Saturday was not a mistake. It was not a gap in the plan or an oversight in the story. The burial was necessary. Not for effect. Not to make the story more dramatic. But because a resurrection that did not follow a real death would be no resurrection at all. The three days are not a pause. They are the proof. He truly died. He was truly in the ground. And the silence of Saturday is the silence of something that is completely, irreversibly finished.
Except that it was not.
That is what none of them knew. The most important work in the history of the world was happening in the place that looked most like defeat. Not visible. Not verifiable. Not felt by anyone. But real.
That tells us something about how God works that we do not always want to hear. He is not in a hurry in the way we are in a hurry. His silences are not absences. The sealed tomb was not evidence that the story was over. It was the condition under which the story’s most important chapter was being written, invisibly, beyond what any of them could see or verify or feel.
And they had to live Saturday without knowing that.
So do we. That is the honest truth of it. We know Sunday is coming in the deepest sense. We believe in resurrection. We have staked our lives on it. But in the middle of our own Saturdays, that knowledge does not always feel like enough. The stone still looks immovable. The silence still feels like silence. The grief still weighs what grief weighs.
And that is not unbelief. That is Saturday. That is what it feels like from the inside.

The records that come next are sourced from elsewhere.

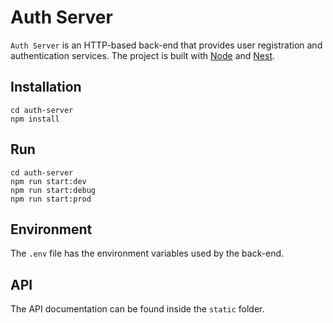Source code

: # Auth Server

`Auth Server` is an HTTP-based back-end that provides user registration and authentication services. The project is built with [Node](https://nodejs.org/) and [Nest](https://nestjs.com/).

## Installation

```
cd auth-server
npm install
```

## Run

```
cd auth-server
npm run start:dev
npm run start:debug
npm run start:prod
```

## Environment

The `.env` file has the environment variables used by the back-end.

## API

The API documentation can be found inside the `static` folder.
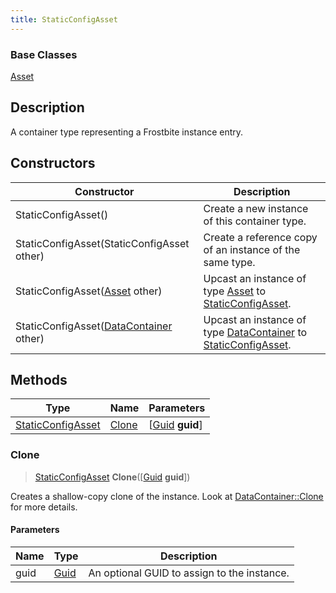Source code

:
 ```yaml
---
title: StaticConfigAsset
---
```

### Base Classes

[Asset](/vext/ref/fb/asset/)

## Description

A container type representing a Frostbite instance entry.

## Constructors

| Constructor                                                                  | Description                                                                                                               |
| ---------------------------------------------------------------------------- | ------------------------------------------------------------------------------------------------------------------------- |
| StaticConfigAsset()                                                          | Create a new instance of this container type.                                                                             |
| StaticConfigAsset(StaticConfigAsset other)                                   | Create a reference copy of an instance of the same type.                                                                  |
| StaticConfigAsset([Asset](/vext/ref/fb/asset/) other)                                      | Upcast an instance of type [Asset](/vext/ref/fb/asset/) to [StaticConfigAsset](/vext/ref/fb/staticconfigasset/).                                      |
| StaticConfigAsset([DataContainer](/vext/ref/shared/class/datacontainer) other) | Upcast an instance of type [DataContainer](/vext/ref/shared/class/datacontainer) to [StaticConfigAsset](/vext/ref/fb/staticconfigasset/). |

## Methods

| Type                                   | Name            | Parameters                                     |
| -------------------------------------- | --------------- | ---------------------------------------------- |
| [StaticConfigAsset](/vext/ref/fb/staticconfigasset/) | [Clone](#clone) | \[[Guid](/vext/ref/shared/class/guid) **guid**\] |

### Clone

> [StaticConfigAsset](/vext/ref/fb/staticconfigasset/) **Clone**(\[[Guid](/vext/ref/shared/class/guid) **guid**\])

Creates a shallow-copy clone of the instance. Look at [DataContainer::Clone](/vext/ref/shared/class/datacontainer#clone) for more details.

#### Parameters

| Name | Type         | Description                                 |
| ---- | ------------ | ------------------------------------------- |
| guid | [Guid](/vext/ref/shared/class/guid/) | An optional GUID to assign to the instance. |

What steadies me, in those seasons, is not that I can see what God is doing. It is that I know what God is like. The same hands that were pierced on Friday are the hands that hold Saturday. The same love that went all the way to the cross did not stop at the tomb. Whatever is happening in the silence, it is happening in those hands. And the Spirit who hovered over the darkness at creation, who has never once abandoned the people of God, does not abandon them on their Saturdays either. He is not absent because he is quiet. He has never needed noise to work.
That is not triumphalism. It is not a rushed hallelujah. It is simply the quiet, stubborn, sometimes trembling conviction that the God who entered our darkness on Friday did not abandon us to it on Saturday.
He is in the Saturday too.
And Sunday is His to give, in His time, in ways we cannot yet imagine.
We can wait. Not easily. Not without tears. But we can wait.